■ Data excerpts
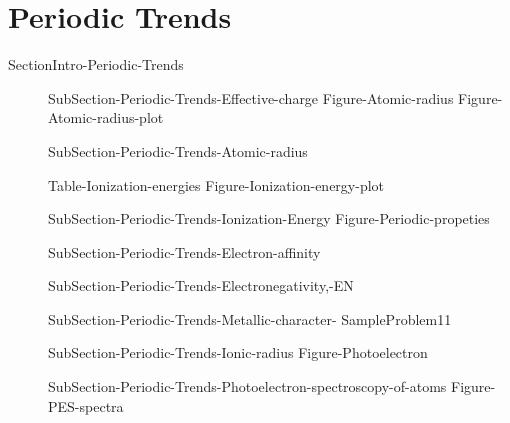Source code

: \documentclass[main.tex]{subfiles}
\newcommand\chapterlabel{Ch-radiation}\setcounter{figurenewcounter}{0}\setcounter{tablenewcounter}{0}\setcounter{formulanewcounter}{0}
\begin{document}
\section{Periodic Trends}{SectionIntro-Periodic-Trends}
\sloppy
\begin{description}
\item[] {SubSection-Periodic-Trends-Effective-charge}
   {Figure-Atomic-radius}
{Figure-Atomic-radius-plot}

\item[] {SubSection-Periodic-Trends-Atomic-radius}

{Table-Ionization-energies}\newpage
{Figure-Ionization-energy-plot}
\item[] {SubSection-Periodic-Trends-Ionization-Energy}
  {Figure-Periodic-propeties}

\item[] {SubSection-Periodic-Trends-Electron-affinity}

 
\item[] {SubSection-Periodic-Trends-Electronegativity,-EN}
\item[]{SubSection-Periodic-Trends-Metallic-character-}
  {SampleProblem11}
\item[]  {SubSection-Periodic-Trends-Ionic-radius}
{Figure-Photoelectron}
\item[] {SubSection-Periodic-Trends-Photoelectron-spectroscopy-of-atoms}
{Figure-PES-spectra}
\end{description}


\newpage
\end{document}
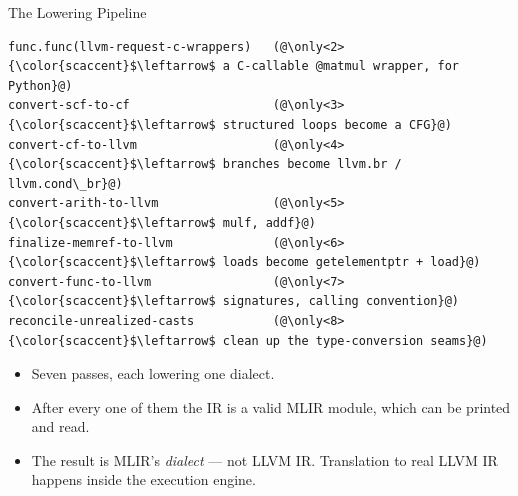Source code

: \documentclass[aspectratio=169,10pt]{beamer}
\begin{document}
\begin{frame}[fragile]{The Lowering Pipeline}
\begin{lstlisting}[style=plain,basicstyle=\ttfamily\scriptsize]
func.func(llvm-request-c-wrappers)   (@\only<2>{\color{scaccent}$\leftarrow$ a C-callable @matmul wrapper, for Python}@)
convert-scf-to-cf                    (@\only<3>{\color{scaccent}$\leftarrow$ structured loops become a CFG}@)
convert-cf-to-llvm                   (@\only<4>{\color{scaccent}$\leftarrow$ branches become llvm.br / llvm.cond\_br}@)
convert-arith-to-llvm                (@\only<5>{\color{scaccent}$\leftarrow$ mulf, addf}@)
finalize-memref-to-llvm              (@\only<6>{\color{scaccent}$\leftarrow$ loads become getelementptr + load}@)
convert-func-to-llvm                 (@\only<7>{\color{scaccent}$\leftarrow$ signatures, calling convention}@)
reconcile-unrealized-casts           (@\only<8>{\color{scaccent}$\leftarrow$ clean up the type-conversion seams}@)
\end{lstlisting}
  \vspace{0.25em}
  \begin{itemize}
    \item<1-> Seven passes, each lowering \alert{one} dialect.
    \item<9-> After every one of them the IR is a valid MLIR module, which
      can be printed and read.
  \end{itemize}
  \begin{itemize}
    \item<10-> The result is MLIR's  \emph{dialect} --- not LLVM IR.
      Translation to real LLVM IR happens inside the execution engine.
  \end{itemize}
\end{frame}
\end{document}
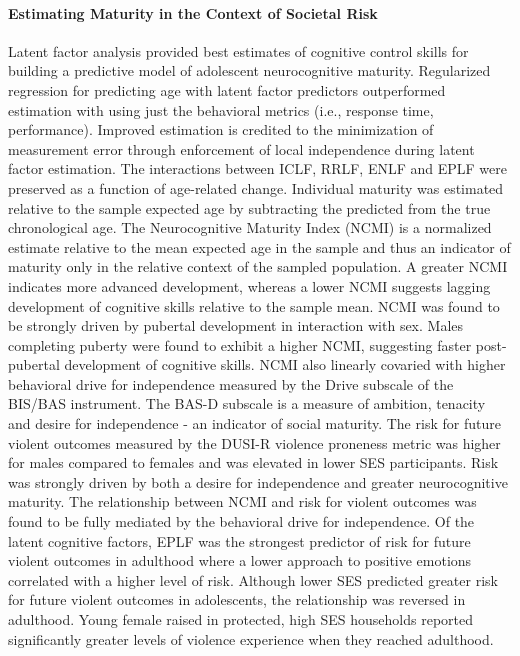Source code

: \documentclass[utf8]{frontiersSCNS} %
\begin{document}
\paragraph*{Estimating Maturity in the Context of Societal Risk}
Latent factor analysis provided best estimates of cognitive control skills for building a predictive model of adolescent neurocognitive maturity. Regularized regression for predicting age with latent factor predictors outperformed estimation with using just the behavioral metrics (i.e., response time, performance). Improved estimation is credited to the minimization of measurement error through enforcement of local independence during latent factor estimation. The interactions between ICLF, RRLF, ENLF and EPLF were preserved as a function of age-related change. Individual maturity was estimated relative to the sample expected age by subtracting the predicted from the true chronological age. The Neurocognitive Maturity Index (NCMI) is a normalized estimate relative to the mean expected age in the sample and thus an indicator of maturity only in the relative context of the sampled population. A greater NCMI indicates more advanced development, whereas a lower NCMI suggests lagging development of cognitive skills relative to the sample mean. NCMI was found to be strongly driven by pubertal development in interaction with sex. Males completing puberty were found to exhibit a higher NCMI, suggesting faster post-pubertal development of cognitive skills. NCMI also linearly covaried with higher behavioral drive for independence measured by the Drive subscale of the BIS/BAS instrument. The BAS-D subscale is a measure of ambition, tenacity and desire for independence - an indicator of social maturity. The risk for future violent outcomes measured by the DUSI-R violence proneness metric was higher for males compared to females and was elevated in lower SES participants. Risk was strongly driven by both a desire for independence and greater neurocognitive maturity. The relationship between NCMI and risk for violent outcomes was found to be fully mediated by the behavioral drive for independence. Of the latent cognitive factors, EPLF was the strongest predictor of risk for future violent outcomes in adulthood where a lower approach to positive emotions correlated with a higher level of risk. Although lower SES predicted greater risk for future violent outcomes in adolescents, the relationship was reversed in adulthood. Young female raised in protected, high SES households reported significantly greater levels of violence experience when they reached adulthood.
\end{document}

■ Instructions for the task
Only the number is wanted here. Please work out how many lines of the records contain "newpage".

■ Response to the task
2